Democratic education, in contrast, rests on a conviction that humans are creative agents, whose capacities are developed in dynamic relationships. Isn't this the heart of the small school which you helped to birth? This was also the citizenship school tradition of the civil rights movement which shaped me as a young man, drawing on black educational struggles, Scandinavian folk schools and adult education, detailed in Katherine Charron's Freedom's Teacher on the life of Septima Clark, the architect of the citizenship schools which developed the grassroots leadership of the movement.

Septima Clark taught and organized for four decades in the segregated schools of South Carolina, learning the importance of drawing out students' talents through empowering education. She counselled that "your creative ability is the thing you need to pull out of these children their creative ability."

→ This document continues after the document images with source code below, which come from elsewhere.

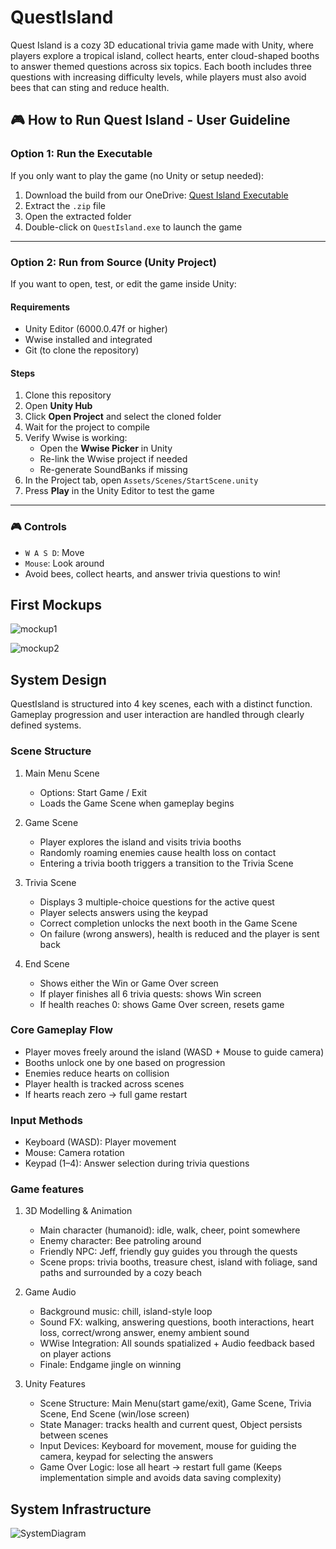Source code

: # QuestIsland
Quest Island is a cozy 3D educational trivia game made with Unity, where players explore a tropical island, collect hearts, enter cloud-shaped booths to answer themed questions across six topics. Each booth includes three questions with increasing difficulty levels, while players must also avoid bees that can sting and reduce health.

## 🎮 How to Run Quest Island - User Guideline

### Option 1: Run the Executable

If you only want to play the game (no Unity or setup needed):

1. Download the build from our OneDrive: [Quest Island Executable](https://fhstp-my.sharepoint.com/personal/lbwu_fhstp_ac_at/_layouts/15/onedrive.aspx?id=%2Fpersonal%2Flbwu%5Ffhstp%5Fac%5Fat%2FDocuments%2FFH%2FBCC%2Flecture%2FCCL4%2FSS2025%2FUpload&ga=1) 
2. Extract the `.zip` file
3. Open the extracted folder
4. Double-click on `QuestIsland.exe` to launch the game

---

### Option 2: Run from Source (Unity Project)

If you want to open, test, or edit the game inside Unity:

#### Requirements
- Unity Editor (6000.0.47f or higher)
- Wwise installed and integrated
- Git (to clone the repository)

#### Steps

1. Clone this repository
2. Open **Unity Hub**
3. Click **Open Project** and select the cloned folder
4. Wait for the project to compile
5. Verify Wwise is working:
   - Open the **Wwise Picker** in Unity
   - Re-link the Wwise project if needed
   - Re-generate SoundBanks if missing
6. In the Project tab, open `Assets/Scenes/StartScene.unity`
7. Press **Play** in the Unity Editor to test the game

---

### 🎮 Controls

- `W A S D`: Move
- `Mouse`: Look around
- Avoid bees, collect hearts, and answer trivia questions to win!


## First Mockups

![mockup1](https://github.com/user-attachments/assets/c7a99a3e-28b5-4922-9055-e705bcc9e591)

![mockup2](https://github.com/user-attachments/assets/3bc738ed-6e4d-4b3f-bd9c-362419b4d668)

## System Design

QuestIsland is structured into 4 key scenes, each with a distinct function. Gameplay progression and user interaction are handled through clearly defined systems.

### Scene Structure

1. Main Menu Scene
   - Options: Start Game / Exit
   - Loads the Game Scene when gameplay begins

2. Game Scene
   - Player explores the island and visits trivia booths
   - Randomly roaming enemies cause health loss on contact
   - Entering a trivia booth triggers a transition to the Trivia Scene

3. Trivia Scene
   - Displays 3 multiple-choice questions for the active quest
   - Player selects answers using the keypad
   - Correct completion unlocks the next booth in the Game Scene
   - On failure (wrong answers), health is reduced and the player is sent back

4. End Scene
   - Shows either the Win or Game Over screen
   - If player finishes all 6 trivia quests: shows Win screen
   - If health reaches 0: shows Game Over screen, resets game

### Core Gameplay Flow

- Player moves freely around the island (WASD + Mouse to guide camera)
- Booths unlock one by one based on progression
- Enemies reduce hearts on collision
- Player health is tracked across scenes
- If hearts reach zero → full game restart

### Input Methods

- Keyboard (WASD): Player movement
- Mouse: Camera rotation
- Keypad (1–4): Answer selection during trivia questions

### Game features

1. 3D Modelling & Animation
   - Main character (humanoid): idle, walk, cheer, point somewhere
   - Enemy character: Bee patroling around
   - Friendly NPC: Jeff, friendly guy guides you through the quests
   - Scene props: trivia booths, treasure chest, island with foliage, sand paths and surrounded by a cozy beach

2. Game Audio
   - Background music: chill, island-style loop
   - Sound FX: walking, answering questions, booth interactions, heart loss, correct/wrong answer, enemy ambient sound
   - WWise Integration: All sounds spatialized + Audio feedback based on player actions
   - Finale: Endgame jingle on winning

3. Unity Features
   - Scene Structure: Main Menu(start game/exit), Game Scene, Trivia Scene, End Scene (win/lose screen)
   - State Manager: tracks health and current quest, Object persists between scenes
   - Input Devices: Keyboard for movement, mouse for guiding the camera, keypad for selecting the answers
   - Game Over Logic: lose all heart → restart full game (Keeps implementation simple and avoids data saving complexity)

## System Infrastructure

![SystemDiagram](https://github.com/user-attachments/assets/561c4f34-2f48-4a25-9a07-345c43ac59d1)


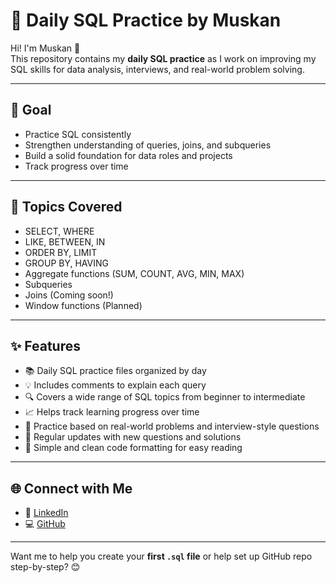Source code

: # 💾 Daily SQL Practice by Muskan

Hi! I'm Muskan 👋  
This repository contains my **daily SQL practice** as I work on improving my SQL skills for data analysis, interviews, and real-world problem solving.

---

## 🎯 Goal

- Practice SQL consistently
- Strengthen understanding of queries, joins, and subqueries
- Build a solid foundation for data roles and projects
- Track progress over time

---
## 🧠 Topics Covered

- SELECT, WHERE
- LIKE, BETWEEN, IN
- ORDER BY, LIMIT
- GROUP BY, HAVING
- Aggregate functions (SUM, COUNT, AVG, MIN, MAX)
- Subqueries
- Joins (Coming soon!)
- Window functions (Planned)

---

## ✨ Features

- 📚 Daily SQL practice files organized by day
- 💡 Includes comments to explain each query
- 🔍 Covers a wide range of SQL topics from beginner to intermediate
- 📈 Helps track learning progress over time
- 🧠 Practice based on real-world problems and interview-style questions
- 🔄 Regular updates with new questions and solutions
- 📝 Simple and clean code formatting for easy reading

---

## 🌐 Connect with Me

- 💼 [LinkedIn](https://www.linkedin.com/in/muskan-kumari-60665a2a6?utm_source=share&utm_campaign=share_via&utm_content=profile&utm_medium=android_app)
- 💻 [GitHub](https://github.com/Musu581/MUSKAN-KUMARI)

---

Want me to help you create your **first `.sql` file** or help set up GitHub repo step-by-step? 😊









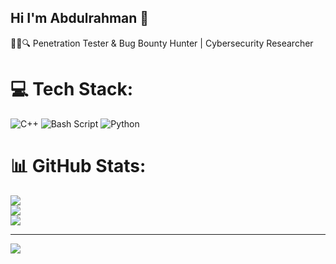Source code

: ## Hi I'm Abdulrahman 👋

 🧑‍💻🔍 Penetration Tester & Bug Bounty Hunter | Cybersecurity Researcher


# 💻 Tech Stack:
![C++](https://img.shields.io/badge/c++-%2300599C.svg?style=for-the-badge&logo=c%2B%2B&logoColor=white) ![Bash Script](https://img.shields.io/badge/bash_script-%23121011.svg?style=for-the-badge&logo=gnu-bash&logoColor=white) ![Python](https://img.shields.io/badge/python-3670A0?style=for-the-badge&logo=python&logoColor=ffdd54)
# 📊 GitHub Stats:
![](https://github-readme-stats.vercel.app/api?username=Abdulra7man-Omar&theme=vision-friendly-dark&hide_border=false&include_all_commits=false&count_private=false)<br/>
![](https://nirzak-streak-stats.vercel.app/?user=Abdulra7man-Omar&theme=vision-friendly-dark&hide_border=false)<br/>
![](https://github-readme-stats.vercel.app/api/top-langs/?username=Abdulra7man-Omar&theme=vision-friendly-dark&hide_border=false&include_all_commits=false&count_private=false&layout=compact)

---
[![](https://visitcount.itsvg.in/api?id=Abdulra7man-Omar&icon=0&color=0)](https://visitcount.itsvg.in)

<!-- Proudly created with GPRM ( https://gprm.itsvg.in ) -->


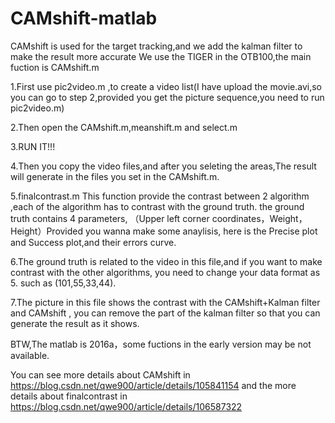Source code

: # CAMshift-matlab
CAMshift is used for the target tracking,and we add the kalman filter to make the result more accurate
We use the TIGER in the OTB100,the main fuction is CAMshift.m

1.First use pic2video.m ,to create a video list(I have upload the movie.avi,so you can go to step 2,provided you get the picture sequence,you need to run pic2video.m)

2.Then open the CAMshift.m,meanshift.m and select.m

3.RUN IT!!!

4.Then you copy the video files,and after you seleting the areas,The result will generate in the files you set in the CAMshift.m.

5.finalcontrast.m This function provide the contrast between 2 algorithm ,each of the algorithm has to contrast with the ground truth.
  the ground truth contains 4 parameters,  （Upper left corner coordinates，Weight，Height）Provided you wanna make some anaylisis, here is the Precise plot and Success plot,and their errors curve.
 
6.The ground truth is related to the video in this file,and if you want to make contrast with the other algorithms, you need to change your data format as 5.
such as (101,55,33,44).

7.The picture in this file shows the contrast with the CAMshift+Kalman filter and CAMshift , you can remove the part of the kalman filter so that you can generate the result as it shows.

BTW,The matlab is 2016a，some fuctions in the early version may be not available.

You can see more details about CAMshift in https://blog.csdn.net/qwe900/article/details/105841154
and the more details about finalcontrast in https://blog.csdn.net/qwe900/article/details/106587322
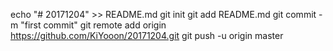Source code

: echo "# 20171204" >> README.md
git init
git add README.md
git commit -m "first commit"
git remote add origin https://github.com/KiYooon/20171204.git
git push -u origin master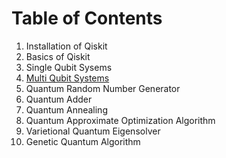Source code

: # Table of Contents

1. Installation of Qiskit
2. Basics of Qiskit
3. Single Qubit Sysems
4. [Multi Qubit Systems](multi.ipynb)
5. Quantum Random Number Generator
6. Quantum Adder
7. Quantum Annealing
8. Quantum Approximate Optimization Algorithm
9. Varietional Quantum Eigensolver
10. Genetic Quantum Algorithm
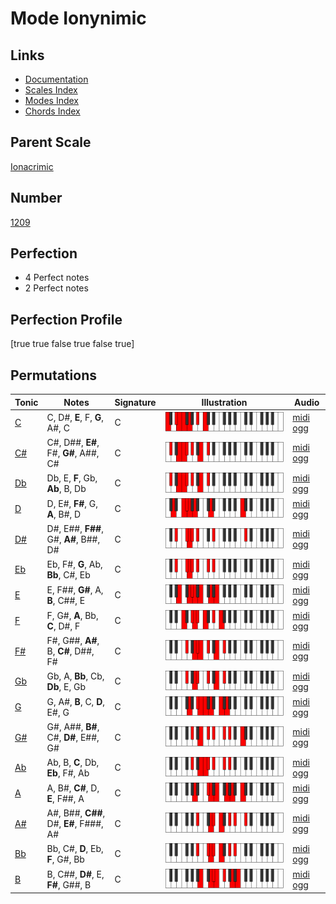 # Mode Ionynimic

## Links

- [Documentation](index.md)
- [Scales Index](Scales.md)
- [Modes Index](Modes.md)
- [Chords Index](Chords.md)

## Parent Scale

[Ionacrimic](ScaleIonacrimic.md)

## Number

[1209](https://ianring.com/musictheory/scales/1209)

## Perfection

- 4 Perfect notes
- 2 Perfect notes

## Perfection Profile

[true true false true false true]

## Permutations

| Tonic | Notes | Signature | Illustration | Audio |
|-------|-------|-----------|--------------|-------|
| [C](ModeCNaturalIonynimic.md) | C, D#, **E**, F, **G**, A#, C | C | ![CNaturalIonynimic](ModeCNaturalIonynimic.png) | [midi](ModeCNaturalIonynimic.mid) [ogg](ModeCNaturalIonynimic.ogg) |
| [C#](ModeCSharpIonynimic.md) | C#, D##, **E#**, F#, **G#**, A##, C# | C | ![CSharpIonynimic](ModeCSharpIonynimic.png) | [midi](ModeCSharpIonynimic.mid) [ogg](ModeCSharpIonynimic.ogg) |
| [Db](ModeDFlatIonynimic.md) | Db, E, **F**, Gb, **Ab**, B, Db | C | ![DFlatIonynimic](ModeDFlatIonynimic.png) | [midi](ModeDFlatIonynimic.mid) [ogg](ModeDFlatIonynimic.ogg) |
| [D](ModeDNaturalIonynimic.md) | D, E#, **F#**, G, **A**, B#, D | C | ![DNaturalIonynimic](ModeDNaturalIonynimic.png) | [midi](ModeDNaturalIonynimic.mid) [ogg](ModeDNaturalIonynimic.ogg) |
| [D#](ModeDSharpIonynimic.md) | D#, E##, **F##**, G#, **A#**, B##, D# | C | ![DSharpIonynimic](ModeDSharpIonynimic.png) | [midi](ModeDSharpIonynimic.mid) [ogg](ModeDSharpIonynimic.ogg) |
| [Eb](ModeEFlatIonynimic.md) | Eb, F#, **G**, Ab, **Bb**, C#, Eb | C | ![EFlatIonynimic](ModeEFlatIonynimic.png) | [midi](ModeEFlatIonynimic.mid) [ogg](ModeEFlatIonynimic.ogg) |
| [E](ModeENaturalIonynimic.md) | E, F##, **G#**, A, **B**, C##, E | C | ![ENaturalIonynimic](ModeENaturalIonynimic.png) | [midi](ModeENaturalIonynimic.mid) [ogg](ModeENaturalIonynimic.ogg) |
| [F](ModeFNaturalIonynimic.md) | F, G#, **A**, Bb, **C**, D#, F | C | ![FNaturalIonynimic](ModeFNaturalIonynimic.png) | [midi](ModeFNaturalIonynimic.mid) [ogg](ModeFNaturalIonynimic.ogg) |
| [F#](ModeFSharpIonynimic.md) | F#, G##, **A#**, B, **C#**, D##, F# | C | ![FSharpIonynimic](ModeFSharpIonynimic.png) | [midi](ModeFSharpIonynimic.mid) [ogg](ModeFSharpIonynimic.ogg) |
| [Gb](ModeGFlatIonynimic.md) | Gb, A, **Bb**, Cb, **Db**, E, Gb | C | ![GFlatIonynimic](ModeGFlatIonynimic.png) | [midi](ModeGFlatIonynimic.mid) [ogg](ModeGFlatIonynimic.ogg) |
| [G](ModeGNaturalIonynimic.md) | G, A#, **B**, C, **D**, E#, G | C | ![GNaturalIonynimic](ModeGNaturalIonynimic.png) | [midi](ModeGNaturalIonynimic.mid) [ogg](ModeGNaturalIonynimic.ogg) |
| [G#](ModeGSharpIonynimic.md) | G#, A##, **B#**, C#, **D#**, E##, G# | C | ![GSharpIonynimic](ModeGSharpIonynimic.png) | [midi](ModeGSharpIonynimic.mid) [ogg](ModeGSharpIonynimic.ogg) |
| [Ab](ModeAFlatIonynimic.md) | Ab, B, **C**, Db, **Eb**, F#, Ab | C | ![AFlatIonynimic](ModeAFlatIonynimic.png) | [midi](ModeAFlatIonynimic.mid) [ogg](ModeAFlatIonynimic.ogg) |
| [A](ModeANaturalIonynimic.md) | A, B#, **C#**, D, **E**, F##, A | C | ![ANaturalIonynimic](ModeANaturalIonynimic.png) | [midi](ModeANaturalIonynimic.mid) [ogg](ModeANaturalIonynimic.ogg) |
| [A#](ModeASharpIonynimic.md) | A#, B##, **C##**, D#, **E#**, F###, A# | C | ![ASharpIonynimic](ModeASharpIonynimic.png) | [midi](ModeASharpIonynimic.mid) [ogg](ModeASharpIonynimic.ogg) |
| [Bb](ModeBFlatIonynimic.md) | Bb, C#, **D**, Eb, **F**, G#, Bb | C | ![BFlatIonynimic](ModeBFlatIonynimic.png) | [midi](ModeBFlatIonynimic.mid) [ogg](ModeBFlatIonynimic.ogg) |
| [B](ModeBNaturalIonynimic.md) | B, C##, **D#**, E, **F#**, G##, B | C | ![BNaturalIonynimic](ModeBNaturalIonynimic.png) | [midi](ModeBNaturalIonynimic.mid) [ogg](ModeBNaturalIonynimic.ogg) |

Clark came to understand that schools need to be part of the life of communities, not apart from communities. Churches and civic groups and PTAs provided opportunities for learning political and civic skills outside of school. She came to respect children's families, outgrowing the condescending attitudes of her mother about rural poor people. Along with other black teachers, she learned how to practice what Charron calls "civic organizing," understanding that local political change depended on sophisticated action on state and national levels. "A growing army of black teachers...forged an activist educational culture that had long-term political consequences," Charron writes. "Shaped by improvisational pedagogical strategies and underscored by commitment to local people, [they learned] success depended not on confrontation but on driving a wedge, gaining ground an inch at a time and holding it."

Such insights provide great resources for challenging technocratic, mobilizing politics in a time when we we face the urgent need of a successful challenge to technocracy, detached professional cultures in every setting. Education at every level will be key to this challenge. The democracy school movement needs to fill schools and colleges with the spirit of civic agency, stories and lessons of democracy as an empowering way of life. We need to undertake the long process of transforming technocracying into democracy.

Deb, that's my take on the election's lessons. What do you think?